* EXERCISE: Copy out the full listing below as it stands, with its pictures left behind.

* EXCERPTED RECORDS:
>>>>>

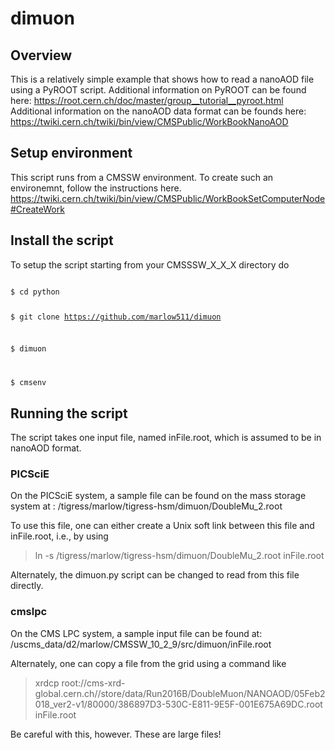 # dimuon

## Overview
This is a relatively simple example that shows how to read a nanoAOD file 
using a PyROOT script.   Additional information on PyROOT can be found 
here:  https://root.cern.ch/doc/master/group__tutorial__pyroot.html 
Additional information on the nanoAOD data format can be founds here:
https://twiki.cern.ch/twiki/bin/view/CMSPublic/WorkBookNanoAOD

## Setup environment

This script runs from a CMSSW environment.  To create such an environemnt,
follow the instructions here.
https://twiki.cern.ch/twiki/bin/view/CMSPublic/WorkBookSetComputerNode#CreateWork

## Install the script
To setup the script starting from your CMSSSW_X_X_X directory do

<code>
$ cd python

$ git clone https://github.com/marlow511/dimuon 

$ dimuon

$ cmsenv 
</code>

## Running the script

The script takes one input file, named inFile.root, which is assumed to
be in nanoAOD format. 

### PICSciE 
On the PICSciE system, a sample file can be
found on the mass storage system at : 
/tigress/marlow/tigress-hsm/dimuon/DoubleMu_2.root

To use this file, one can either create a Unix soft link between
this file and inFile.root, i.e., by using

> ln -s /tigress/marlow/tigress-hsm/dimuon/DoubleMu_2.root inFile.root

Alternately, the dimuon.py script can be changed to read from this
file directly.

### cmslpc

On the CMS LPC system, a sample input file can be found at:
/uscms_data/d2/marlow/CMSSW_10_2_9/src/dimuon/inFile.root

Alternately, one can copy a file from the grid using a command
like

> xrdcp root://cms-xrd-global.cern.ch//store/data/Run2016B/DoubleMuon/NANOAOD/05Feb2018_ver2-v1/80000/386897D3-530C-E811-9E5F-001E675A69DC.root inFile.root

Be careful with this, however.   These are large files!


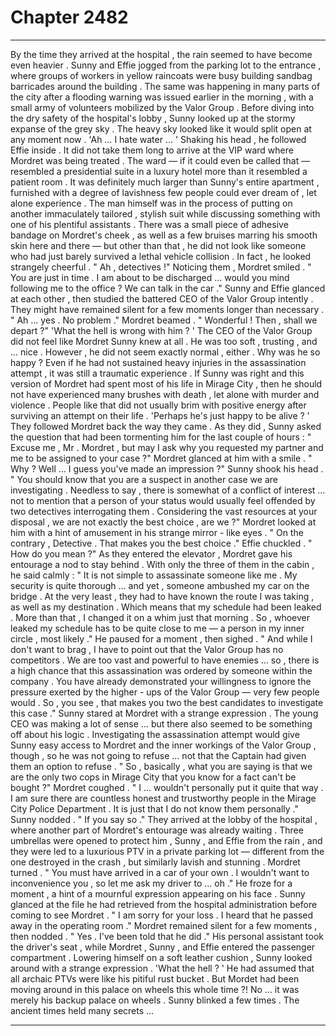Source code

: 
# Chapter 2482


---

By the time they arrived at the hospital , the rain seemed to have become even heavier . Sunny and Effie jogged from the parking lot to the entrance , where groups of workers in yellow raincoats were busy building sandbag barricades around the building . The same was happening in many parts of the city after a flooding warning was issued earlier in the morning , with a small army of volunteers mobilized by the Valor Group .
Before diving into the dry safety of the hospital's lobby , Sunny looked up at the stormy expanse of the grey sky .
The heavy sky looked like it would split open at any moment now .
'Ah … I hate water … '
Shaking his head , he followed Effie inside .
It did not take them long to arrive at the VIP ward where Mordret was being treated . The ward — if it could even be called that — resembled a presidential suite in a luxury hotel more than it resembled a patient room . It was definitely much larger than Sunny's entire apartment , furnished with a degree of lavishness few people could ever dream of , let alone experience .
The man himself was in the process of putting on another immaculately tailored , stylish suit while discussing something with one of his plentiful assistants . There was a small piece of adhesive bandage on Mordret's cheek , as well as a few bruises marring his smooth skin here and there — but other than that , he did not look like someone who had just barely survived a lethal vehicle collision .
In fact , he looked strangely cheerful .
" Ah , detectives !"
Noticing them , Mordret smiled .
" You are just in time . I am about to be discharged … would you mind following me to the office ? We can talk in the car ."
Sunny and Effie glanced at each other , then studied the battered CEO of the Valor Group intently .
They might have remained silent for a few moments longer than necessary .
" Ah … yes . No problem ."
Mordret beamed .
" Wonderful ! Then , shall we depart ?"
'What the hell is wrong with him ? '
The CEO of the Valor Group did not feel like Mordret Sunny knew at all . He was too soft , trusting , and ... nice . However , he did not seem exactly normal , either .
Why was he so happy ? Even if he had not sustained heavy injuries in the assassination attempt , it was still a traumatic experience . If Sunny was right and this version of Mordret had spent most of his life in Mirage City , then he should not have experienced many brushes with death , let alone with murder and violence . People like that did not usually brim with positive energy after surviving an attempt on their life .
'Perhaps he's just happy to be alive ? '
They followed Mordret back the way they came . As they did , Sunny asked the question that had been tormenting him for the last couple of hours :
" Excuse me , Mr . Mordret , but may I ask why you requested my partner and me to be assigned to your case ?"
Mordret glanced at him with a smile .
" Why ? Well … I guess you've made an impression ?"
Sunny shook his head .
" You should know that you are a suspect in another case we are investigating . Needless to say , there is somewhat of a conflict of interest … not to mention that a person of your status would usually feel offended by two detectives interrogating them . Considering the vast resources at your disposal , we are not exactly the best choice , are we ?"
Mordret looked at him with a hint of amusement in his strange mirror - like eyes .
" On the contrary , Detective . That makes you the best choice ."
Effie chuckled .
" How do you mean ?"
As they entered the elevator , Mordret gave his entourage a nod to stay behind . With only the three of them in the cabin , he said calmly :
" It is not simple to assassinate someone like me . My security is quite thorough … and yet , someone ambushed my car on the bridge . At the very least , they had to have known the route I was taking , as well as my destination . Which means that my schedule had been leaked . More than that , I changed it on a whim just that morning . So , whoever leaked my schedule has to be quite close to me — a person in my inner circle , most likely ."
He paused for a moment , then sighed .
" And while I don't want to brag , I have to point out that the Valor Group has no competitors . We are too vast and powerful to have enemies … so , there is a high chance that this assassination was ordered by someone within the company . You have already demonstrated your willingness to ignore the pressure exerted by the higher - ups of the Valor Group — very few people would . So , you see , that makes you two the best candidates to investigate this case ."
Sunny stared at Mordret with a strange expression .
The young CEO was making a lot of sense … but there also seemed to be something off about his logic .
Investigating the assassination attempt would give Sunny easy access to Mordret and the inner workings of the Valor Group , though , so he was not going to refuse … not that the Captain had given them an option to refuse .
" So , basically , what you are saying is that we are the only two cops in Mirage City that you know for a fact can't be bought ?"
Mordret coughed .
" I … wouldn't personally put it quite that way . I am sure there are countless honest and trustworthy people in the Mirage City Police Department . It is just that I do not know them personally ."
Sunny nodded .
" If you say so ."
They arrived at the lobby of the hospital , where another part of Mordret's entourage was already waiting . Three umbrellas were opened to protect him , Sunny , and Effie from the rain , and they were led to a luxurious PTV in a private parking lot — different from the one destroyed in the crash , but similarly lavish and stunning .
Mordret turned .
" You must have arrived in a car of your own . I wouldn't want to inconvenience you , so let me ask my driver to … oh ."
He froze for a moment , a hint of a mournful expression appearing on his face .
Sunny glanced at the file he had retrieved from the hospital administration before coming to see Mordret .
" I am sorry for your loss . I heard that he passed away in the operating room ."
Mordret remained silent for a few moments , then nodded .
" Yes . I've been told that he did ."
His personal assistant took the driver's seat , while Mordret , Sunny , and Effie entered the passenger compartment .
Lowering himself on a soft leather cushion , Sunny looked around with a strange expression .
'What the hell ? '
He had assumed that all archaic PTVs were like his pitiful rust bucket .
But Mordet had been moving around in this palace on wheels this whole time ?!
No … it was merely his backup palace on wheels .
Sunny blinked a few times .
The ancient times held many secrets …

---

<<<<<

* SOLUTION TO THE PROBLEM:
 # dimuon

## Overview
This is a relatively simple example that shows how to read a nanoAOD file 
using a PyROOT script.   Additional information on PyROOT can be found 
here:  https://root.cern.ch/doc/master/group__tutorial__pyroot.html 
Additional information on the nanoAOD data format can be founds here:
https://twiki.cern.ch/twiki/bin/view/CMSPublic/WorkBookNanoAOD

## Setup environment

This script runs from a CMSSW environment.  To create such an environemnt,
follow the instructions here.
https://twiki.cern.ch/twiki/bin/view/CMSPublic/WorkBookSetComputerNode#CreateWork

## Install the script
To setup the script starting from your CMSSSW_X_X_X directory do

<code>
$ cd python

$ git clone https://github.com/marlow511/dimuon 

$ dimuon

$ cmsenv 
</code>

## Running the script

The script takes one input file, named inFile.root, which is assumed to
be in nanoAOD format. 

### PICSciE 
On the PICSciE system, a sample file can be
found on the mass storage system at : 
/tigress/marlow/tigress-hsm/dimuon/DoubleMu_2.root

To use this file, one can either create a Unix soft link between
this file and inFile.root, i.e., by using

> ln -s /tigress/marlow/tigress-hsm/dimuon/DoubleMu_2.root inFile.root

Alternately, the dimuon.py script can be changed to read from this
file directly.

### cmslpc

On the CMS LPC system, a sample input file can be found at:
/uscms_data/d2/marlow/CMSSW_10_2_9/src/dimuon/inFile.root

Alternately, one can copy a file from the grid using a command
like

> xrdcp root://cms-xrd-global.cern.ch//store/data/Run2016B/DoubleMuon/NANOAOD/05Feb2018_ver2-v1/80000/386897D3-530C-E811-9E5F-001E675A69DC.root inFile.root

Be careful with this, however.   These are large files!


Source code

: 
# Chapter 2482


---

By the time they arrived at the hospital , the rain seemed to have become even heavier . Sunny and Effie jogged from the parking lot to the entrance , where groups of workers in yellow raincoats were busy building sandbag barricades around the building . The same was happening in many parts of the city after a flooding warning was issued earlier in the morning , with a small army of volunteers mobilized by the Valor Group .
Before diving into the dry safety of the hospital's lobby , Sunny looked up at the stormy expanse of the grey sky .
The heavy sky looked like it would split open at any moment now .
'Ah … I hate water … '
Shaking his head , he followed Effie inside .
It did not take them long to arrive at the VIP ward where Mordret was being treated . The ward — if it could even be called that — resembled a presidential suite in a luxury hotel more than it resembled a patient room . It was definitely much larger than Sunny's entire apartment , furnished with a degree of lavishness few people could ever dream of , let alone experience .
The man himself was in the process of putting on another immaculately tailored , stylish suit while discussing something with one of his plentiful assistants . There was a small piece of adhesive bandage on Mordret's cheek , as well as a few bruises marring his smooth skin here and there — but other than that , he did not look like someone who had just barely survived a lethal vehicle collision .
In fact , he looked strangely cheerful .
" Ah , detectives !"
Noticing them , Mordret smiled .
" You are just in time . I am about to be discharged … would you mind following me to the office ? We can talk in the car ."
Sunny and Effie glanced at each other , then studied the battered CEO of the Valor Group intently .
They might have remained silent for a few moments longer than necessary .
" Ah … yes . No problem ."
Mordret beamed .
" Wonderful ! Then , shall we depart ?"
'What the hell is wrong with him ? '
The CEO of the Valor Group did not feel like Mordret Sunny knew at all . He was too soft , trusting , and ... nice . However , he did not seem exactly normal , either .
Why was he so happy ? Even if he had not sustained heavy injuries in the assassination attempt , it was still a traumatic experience . If Sunny was right and this version of Mordret had spent most of his life in Mirage City , then he should not have experienced many brushes with death , let alone with murder and violence . People like that did not usually brim with positive energy after surviving an attempt on their life .
'Perhaps he's just happy to be alive ? '
They followed Mordret back the way they came . As they did , Sunny asked the question that had been tormenting him for the last couple of hours :
" Excuse me , Mr . Mordret , but may I ask why you requested my partner and me to be assigned to your case ?"
Mordret glanced at him with a smile .
" Why ? Well … I guess you've made an impression ?"
Sunny shook his head .
" You should know that you are a suspect in another case we are investigating . Needless to say , there is somewhat of a conflict of interest … not to mention that a person of your status would usually feel offended by two detectives interrogating them . Considering the vast resources at your disposal , we are not exactly the best choice , are we ?"
Mordret looked at him with a hint of amusement in his strange mirror - like eyes .
" On the contrary , Detective . That makes you the best choice ."
Effie chuckled .
" How do you mean ?"
As they entered the elevator , Mordret gave his entourage a nod to stay behind . With only the three of them in the cabin , he said calmly :
" It is not simple to assassinate someone like me . My security is quite thorough … and yet , someone ambushed my car on the bridge . At the very least , they had to have known the route I was taking , as well as my destination . Which means that my schedule had been leaked . More than that , I changed it on a whim just that morning . So , whoever leaked my schedule has to be quite close to me — a person in my inner circle , most likely ."
He paused for a moment , then sighed .
" And while I don't want to brag , I have to point out that the Valor Group has no competitors . We are too vast and powerful to have enemies … so , there is a high chance that this assassination was ordered by someone within the company . You have already demonstrated your willingness to ignore the pressure exerted by the higher - ups of the Valor Group — very few people would . So , you see , that makes you two the best candidates to investigate this case ."
Sunny stared at Mordret with a strange expression .
The young CEO was making a lot of sense … but there also seemed to be something off about his logic .
Investigating the assassination attempt would give Sunny easy access to Mordret and the inner workings of the Valor Group , though , so he was not going to refuse … not that the Captain had given them an option to refuse .
" So , basically , what you are saying is that we are the only two cops in Mirage City that you know for a fact can't be bought ?"
Mordret coughed .
" I … wouldn't personally put it quite that way . I am sure there are countless honest and trustworthy people in the Mirage City Police Department . It is just that I do not know them personally ."
Sunny nodded .
" If you say so ."
They arrived at the lobby of the hospital , where another part of Mordret's entourage was already waiting . Three umbrellas were opened to protect him , Sunny , and Effie from the rain , and they were led to a luxurious PTV in a private parking lot — different from the one destroyed in the crash , but similarly lavish and stunning .
Mordret turned .
" You must have arrived in a car of your own . I wouldn't want to inconvenience you , so let me ask my driver to … oh ."
He froze for a moment , a hint of a mournful expression appearing on his face .
Sunny glanced at the file he had retrieved from the hospital administration before coming to see Mordret .
" I am sorry for your loss . I heard that he passed away in the operating room ."
Mordret remained silent for a few moments , then nodded .
" Yes . I've been told that he did ."
His personal assistant took the driver's seat , while Mordret , Sunny , and Effie entered the passenger compartment .
Lowering himself on a soft leather cushion , Sunny looked around with a strange expression .
'What the hell ? '
He had assumed that all archaic PTVs were like his pitiful rust bucket .
But Mordet had been moving around in this palace on wheels this whole time ?!
No … it was merely his backup palace on wheels .
Sunny blinked a few times .
The ancient times held many secrets …

---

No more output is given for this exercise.